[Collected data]
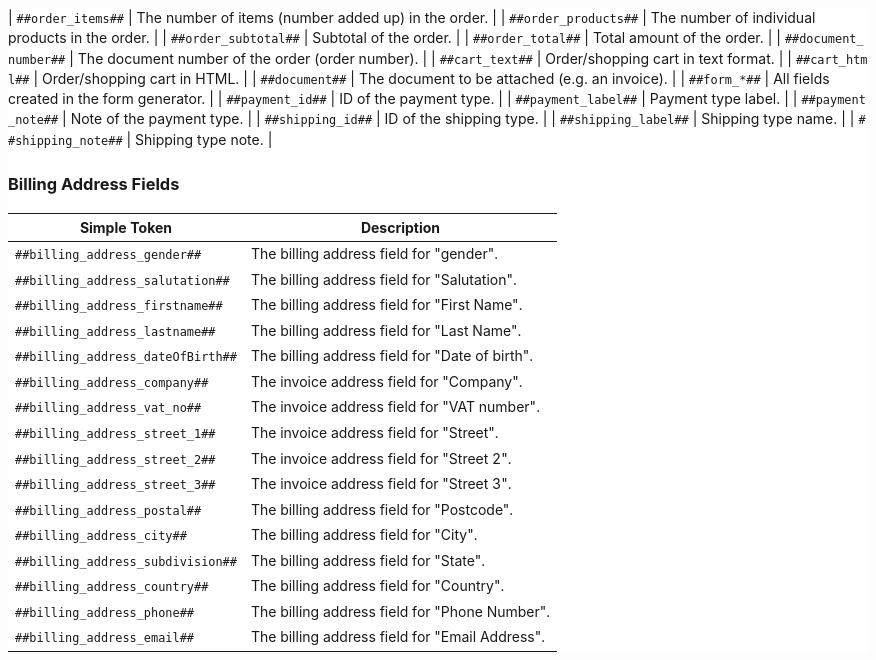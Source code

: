 | <code>##order_items##</code>         | The number of items (number added up) in the order.                                                  |
| <code>##order_products##</code>      | The number of individual products in the order.                                                      |
| <code>##order_subtotal##</code>      | Subtotal of the order.                                                                               |
| <code>##order_total##</code>         | Total amount of the order.                                                                           |
| <code>##document_number##</code>     | The document number of the order (order number).                                                     |
| <code>##cart_text##</code>           | Order/shopping cart in text format.                                                                  |
| <code>##cart_html##</code>           | Order/shopping cart in HTML.                                                                         |
| <code>##document##</code>            | The document to be attached (e.g. an invoice).                                                       |
| <code>##form_*##</code>             | All fields created in the form generator.                                                            |
| <code>##payment_id##</code>          | ID of the payment type.                                                                              |
| <code>##payment_label##</code>       | Payment type label.                                                                                  |
| <code>##payment_note##</code>        | Note of the payment type.                                                                            |
| <code>##shipping_id##</code>         | ID of the shipping type.                                                                             |
| <code>##shipping_label##</code>      | Shipping type name.                                                                                  |
| <code>##shipping_note##</code>       | Shipping type note.                                                                                  |

### Billing Address Fields

|            Simple Token             |                  Description                   |
|-------------------------------------|------------------------------------------------|
| <code>##billing_address_gender##</code>      | The billing address field for "gender".        |
| <code>##billing_address_salutation##</code>  | The billing address field for "Salutation".    |
| <code>##billing_address_firstname##</code>   | The billing address field for "First Name".    |
| <code>##billing_address_lastname##</code>    | The billing address field for "Last Name".     |
| <code>##billing_address_dateOfBirth##</code> | The billing address field for "Date of birth". |
| <code>##billing_address_company##</code>     | The invoice address field for "Company".       |
| <code>##billing_address_vat_no##</code>      | The invoice address field for "VAT number".    |
| <code>##billing_address_street_1##</code>    | The invoice address field for "Street".        |
| <code>##billing_address_street_2##</code>    | The invoice address field for "Street 2".      |
| <code>##billing_address_street_3##</code>    | The invoice address field for "Street 3".      |
| <code>##billing_address_postal##</code>      | The billing address field for "Postcode".      |
| <code>##billing_address_city##</code>        | The billing address field for "City".          |
| <code>##billing_address_subdivision##</code> | The billing address field for "State".         |
| <code>##billing_address_country##</code>     | The billing address field for "Country".       |
| <code>##billing_address_phone##</code>       | The billing address field for "Phone Number".  |
| <code>##billing_address_email##</code>       | The billing address field for "Email Address". |
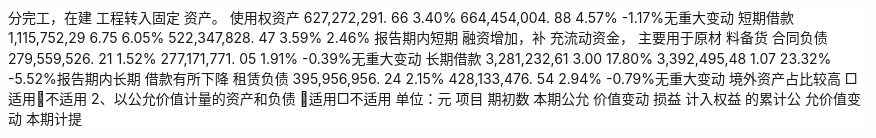 分完工，在建
工程转入固定
资产。
使用权资产
627,272,291.
66
3.40%
664,454,004.
88
4.57%
-1.17%无重大变动
短期借款
1,115,752,29
6.75
6.05%
522,347,828.
47
3.59%
2.46%
报告期内短期
融资增加，补
充流动资金，
主要用于原材
料备货
合同负债
279,559,526.
21
1.52%
277,171,771.
05
1.91%
-0.39%无重大变动
长期借款
3,281,232,61
3.00
17.80%
3,392,495,48
1.07
23.32%
-5.52%报告期内长期
借款有所下降
租赁负债
395,956,956.
24
2.15%
428,133,476.
54
2.94%
-0.79%无重大变动
境外资产占比较高
□适用不适用
2、以公允价值计量的资产和负债
适用□不适用
单位：元
项目
期初数
本期公允
价值变动
损益
计入权益
的累计公
允价值变
动
本期计提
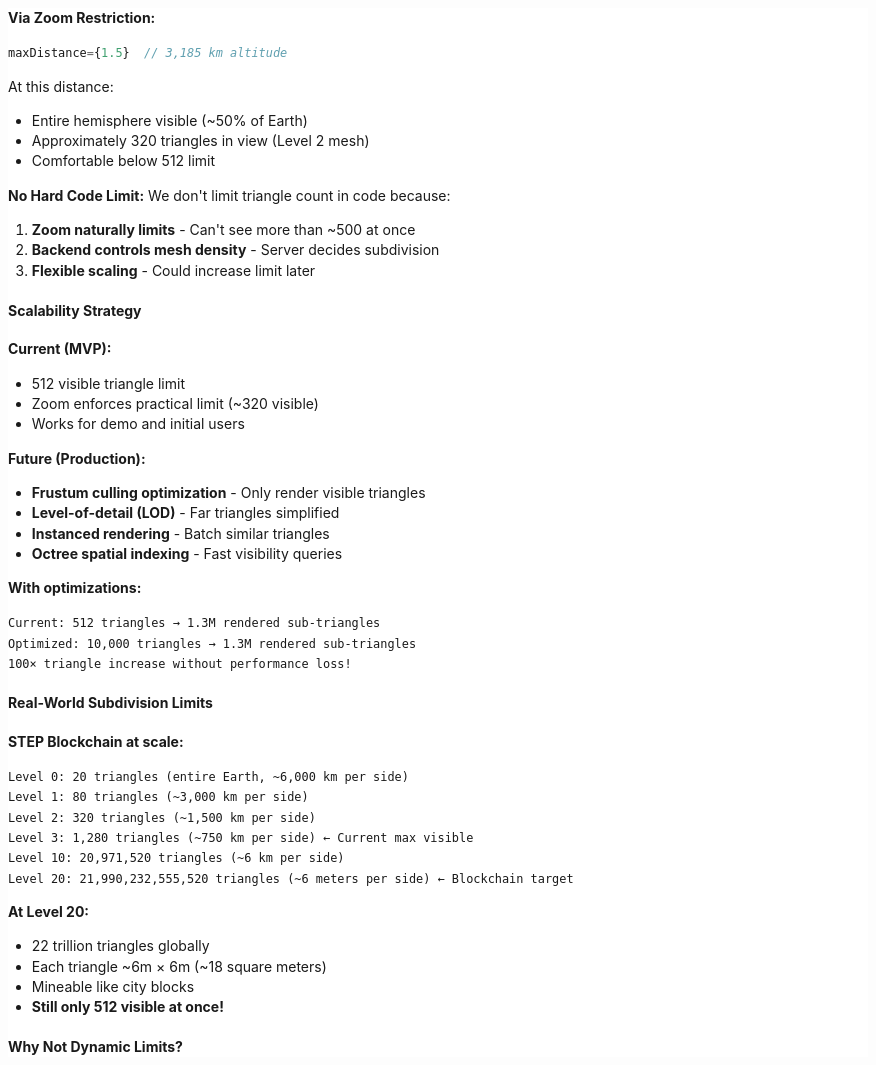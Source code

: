 **Via Zoom Restriction:**
```typescript
maxDistance={1.5}  // 3,185 km altitude
```

At this distance:
- Entire hemisphere visible (~50% of Earth)
- Approximately 320 triangles in view (Level 2 mesh)
- Comfortable below 512 limit

**No Hard Code Limit:**
We don't limit triangle count in code because:
1. **Zoom naturally limits** - Can't see more than ~500 at once
2. **Backend controls mesh density** - Server decides subdivision
3. **Flexible scaling** - Could increase limit later

#### Scalability Strategy

**Current (MVP):**
- 512 visible triangle limit
- Zoom enforces practical limit (~320 visible)
- Works for demo and initial users

**Future (Production):**
- **Frustum culling optimization** - Only render visible triangles
- **Level-of-detail (LOD)** - Far triangles simplified
- **Instanced rendering** - Batch similar triangles
- **Octree spatial indexing** - Fast visibility queries

**With optimizations:**
```
Current: 512 triangles → 1.3M rendered sub-triangles
Optimized: 10,000 triangles → 1.3M rendered sub-triangles
100× triangle increase without performance loss!
```

#### Real-World Subdivision Limits

**STEP Blockchain at scale:**
```
Level 0: 20 triangles (entire Earth, ~6,000 km per side)
Level 1: 80 triangles (~3,000 km per side)
Level 2: 320 triangles (~1,500 km per side)
Level 3: 1,280 triangles (~750 km per side) ← Current max visible
Level 10: 20,971,520 triangles (~6 km per side)
Level 20: 21,990,232,555,520 triangles (~6 meters per side) ← Blockchain target
```

**At Level 20:**
- 22 trillion triangles globally
- Each triangle ~6m × 6m (~18 square meters)
- Mineable like city blocks
- **Still only 512 visible at once!**

#### Why Not Dynamic Limits?
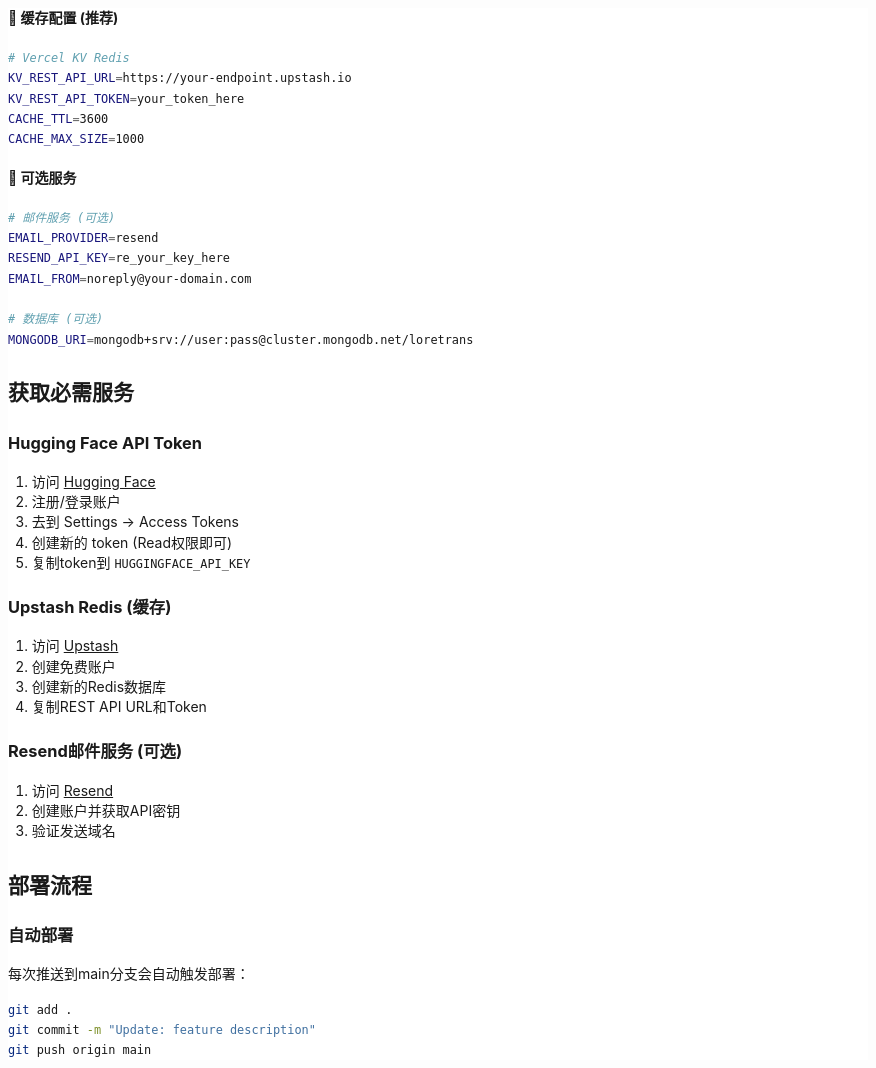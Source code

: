 #### 🔧 缓存配置 (推荐)

```bash
# Vercel KV Redis
KV_REST_API_URL=https://your-endpoint.upstash.io
KV_REST_API_TOKEN=your_token_here
CACHE_TTL=3600
CACHE_MAX_SIZE=1000
```

#### 📧 可选服务

```bash
# 邮件服务 (可选)
EMAIL_PROVIDER=resend
RESEND_API_KEY=re_your_key_here
EMAIL_FROM=noreply@your-domain.com

# 数据库 (可选)
MONGODB_URI=mongodb+srv://user:pass@cluster.mongodb.net/loretrans
```

## 获取必需服务

### Hugging Face API Token

1. 访问 [Hugging Face](https://huggingface.co/)
2. 注册/登录账户
3. 去到 Settings → Access Tokens
4. 创建新的 token (Read权限即可)
5. 复制token到 `HUGGINGFACE_API_KEY`

### Upstash Redis (缓存)

1. 访问 [Upstash](https://upstash.com/)
2. 创建免费账户
3. 创建新的Redis数据库
4. 复制REST API URL和Token

### Resend邮件服务 (可选)

1. 访问 [Resend](https://resend.com/)
2. 创建账户并获取API密钥
3. 验证发送域名

## 部署流程

### 自动部署

每次推送到main分支会自动触发部署：

```bash
git add .
git commit -m "Update: feature description"
git push origin main
```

GOAL OF THE EXERCISE — For this exercise, return the records above in full and exactly, omitting the images.

RESULT BELOW —
Source code

: | <code>##order_items##</code>         | The number of items (number added up) in the order.                                                  |
| <code>##order_products##</code>      | The number of individual products in the order.                                                      |
| <code>##order_subtotal##</code>      | Subtotal of the order.                                                                               |
| <code>##order_total##</code>         | Total amount of the order.                                                                           |
| <code>##document_number##</code>     | The document number of the order (order number).                                                     |
| <code>##cart_text##</code>           | Order/shopping cart in text format.                                                                  |
| <code>##cart_html##</code>           | Order/shopping cart in HTML.                                                                         |
| <code>##document##</code>            | The document to be attached (e.g. an invoice).                                                       |
| <code>##form_*##</code>             | All fields created in the form generator.                                                            |
| <code>##payment_id##</code>          | ID of the payment type.                                                                              |
| <code>##payment_label##</code>       | Payment type label.                                                                                  |
| <code>##payment_note##</code>        | Note of the payment type.                                                                            |
| <code>##shipping_id##</code>         | ID of the shipping type.                                                                             |
| <code>##shipping_label##</code>      | Shipping type name.                                                                                  |
| <code>##shipping_note##</code>       | Shipping type note.                                                                                  |

### Billing Address Fields

|            Simple Token             |                  Description                   |
|-------------------------------------|------------------------------------------------|
| <code>##billing_address_gender##</code>      | The billing address field for "gender".        |
| <code>##billing_address_salutation##</code>  | The billing address field for "Salutation".    |
| <code>##billing_address_firstname##</code>   | The billing address field for "First Name".    |
| <code>##billing_address_lastname##</code>    | The billing address field for "Last Name".     |
| <code>##billing_address_dateOfBirth##</code> | The billing address field for "Date of birth". |
| <code>##billing_address_company##</code>     | The invoice address field for "Company".       |
| <code>##billing_address_vat_no##</code>      | The invoice address field for "VAT number".    |
| <code>##billing_address_street_1##</code>    | The invoice address field for "Street".        |
| <code>##billing_address_street_2##</code>    | The invoice address field for "Street 2".      |
| <code>##billing_address_street_3##</code>    | The invoice address field for "Street 3".      |
| <code>##billing_address_postal##</code>      | The billing address field for "Postcode".      |
| <code>##billing_address_city##</code>        | The billing address field for "City".          |
| <code>##billing_address_subdivision##</code> | The billing address field for "State".         |
| <code>##billing_address_country##</code>     | The billing address field for "Country".       |
| <code>##billing_address_phone##</code>       | The billing address field for "Phone Number".  |
| <code>##billing_address_email##</code>       | The billing address field for "Email Address". |
 分完工，在建
工程转入固定
资产。
使用权资产
627,272,291.
66
3.40%
664,454,004.
88
4.57%
-1.17%无重大变动
短期借款
1,115,752,29
6.75
6.05%
522,347,828.
47
3.59%
2.46%
报告期内短期
融资增加，补
充流动资金，
主要用于原材
料备货
合同负债
279,559,526.
21
1.52%
277,171,771.
05
1.91%
-0.39%无重大变动
长期借款
3,281,232,61
3.00
17.80%
3,392,495,48
1.07
23.32%
-5.52%报告期内长期
借款有所下降
租赁负债
395,956,956.
24
2.15%
428,133,476.
54
2.94%
-0.79%无重大变动
境外资产占比较高
□适用不适用
2、以公允价值计量的资产和负债
适用□不适用
单位：元
项目
期初数
本期公允
价值变动
损益
计入权益
的累计公
允价值变
动
本期计提
Source code

: **Via Zoom Restriction:**
```typescript
maxDistance={1.5}  // 3,185 km altitude
```

At this distance:
- Entire hemisphere visible (~50% of Earth)
- Approximately 320 triangles in view (Level 2 mesh)
- Comfortable below 512 limit

**No Hard Code Limit:**
We don't limit triangle count in code because:
1. **Zoom naturally limits** - Can't see more than ~500 at once
2. **Backend controls mesh density** - Server decides subdivision
3. **Flexible scaling** - Could increase limit later

#### Scalability Strategy

**Current (MVP):**
- 512 visible triangle limit
- Zoom enforces practical limit (~320 visible)
- Works for demo and initial users

**Future (Production):**
- **Frustum culling optimization** - Only render visible triangles
- **Level-of-detail (LOD)** - Far triangles simplified
- **Instanced rendering** - Batch similar triangles
- **Octree spatial indexing** - Fast visibility queries

**With optimizations:**
```
Current: 512 triangles → 1.3M rendered sub-triangles
Optimized: 10,000 triangles → 1.3M rendered sub-triangles
100× triangle increase without performance loss!
```

#### Real-World Subdivision Limits

**STEP Blockchain at scale:**
```
Level 0: 20 triangles (entire Earth, ~6,000 km per side)
Level 1: 80 triangles (~3,000 km per side)
Level 2: 320 triangles (~1,500 km per side)
Level 3: 1,280 triangles (~750 km per side) ← Current max visible
Level 10: 20,971,520 triangles (~6 km per side)
Level 20: 21,990,232,555,520 triangles (~6 meters per side) ← Blockchain target
```

**At Level 20:**
- 22 trillion triangles globally
- Each triangle ~6m × 6m (~18 square meters)
- Mineable like city blocks
- **Still only 512 visible at once!**

#### Why Not Dynamic Limits?
Source code

: #### 🔧 缓存配置 (推荐)

```bash
# Vercel KV Redis
KV_REST_API_URL=https://your-endpoint.upstash.io
KV_REST_API_TOKEN=your_token_here
CACHE_TTL=3600
CACHE_MAX_SIZE=1000
```

#### 📧 可选服务

```bash
# 邮件服务 (可选)
EMAIL_PROVIDER=resend
RESEND_API_KEY=re_your_key_here
EMAIL_FROM=noreply@your-domain.com

# 数据库 (可选)
MONGODB_URI=mongodb+srv://user:pass@cluster.mongodb.net/loretrans
```

## 获取必需服务

### Hugging Face API Token

1. 访问 [Hugging Face](https://huggingface.co/)
2. 注册/登录账户
3. 去到 Settings → Access Tokens
4. 创建新的 token (Read权限即可)
5. 复制token到 `HUGGINGFACE_API_KEY`

### Upstash Redis (缓存)

1. 访问 [Upstash](https://upstash.com/)
2. 创建免费账户
3. 创建新的Redis数据库
4. 复制REST API URL和Token

### Resend邮件服务 (可选)

1. 访问 [Resend](https://resend.com/)
2. 创建账户并获取API密钥
3. 验证发送域名

## 部署流程

### 自动部署

每次推送到main分支会自动触发部署：

```bash
git add .
git commit -m "Update: feature description"
git push origin main
```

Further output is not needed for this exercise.